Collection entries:
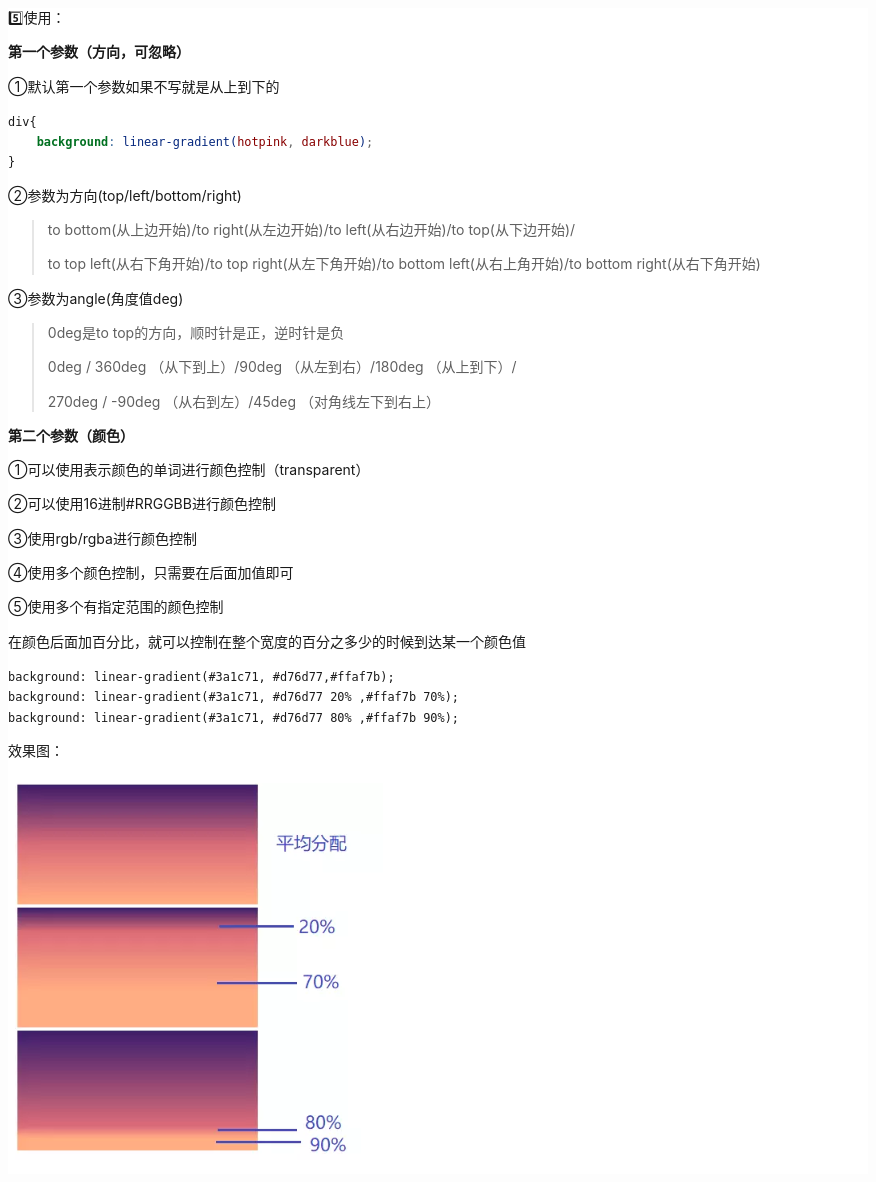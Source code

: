 

5️⃣使用：

**第一个参数（方向，可忽略）**

①默认第一个参数如果不写就是从上到下的

```css
div{
    background: linear-gradient(hotpink, darkblue);
}
```

②参数为方向(top/left/bottom/right)

> to bottom(从上边开始)/to right(从左边开始)/to left(从右边开始)/to top(从下边开始)/
>
> to top left(从右下角开始)/to top right(从左下角开始)/to bottom left(从右上角开始)/to bottom right(从右下角开始)

③参数为angle(角度值deg)

> 0deg是to top的方向，顺时针是正，逆时针是负
>
> 0deg / 360deg （从下到上）/90deg （从左到右）/180deg （从上到下）/
>
> 270deg / -90deg （从右到左）/45deg （对角线左下到右上）

**第二个参数（颜色）**

①可以使用表示颜色的单词进行颜色控制（transparent）

②可以使用16进制#RRGGBB进行颜色控制

③使用rgb/rgba进行颜色控制

④使用多个颜色控制，只需要在后面加值即可

⑤使用多个有指定范围的颜色控制

在颜色后面加百分比，就可以控制在整个宽度的百分之多少的时候到达某一个颜色值

```
background: linear-gradient(#3a1c71, #d76d77,#ffaf7b); 
background: linear-gradient(#3a1c71, #d76d77 20% ,#ffaf7b 70%); 
background: linear-gradient(#3a1c71, #d76d77 80% ,#ffaf7b 90%); 
```

效果图： 

![color5.png](images/多值渐变.png)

Exercise
Each line in the data that holds the word "background" must be copied.

Answer section
    background: linear-gradient(hotpink, darkblue);
background: linear-gradient(#3a1c71, #d76d77,#ffaf7b); 
background: linear-gradient(#3a1c71, #d76d77 20% ,#ffaf7b 70%); 
background: linear-gradient(#3a1c71, #d76d77 80% ,#ffaf7b 90%); 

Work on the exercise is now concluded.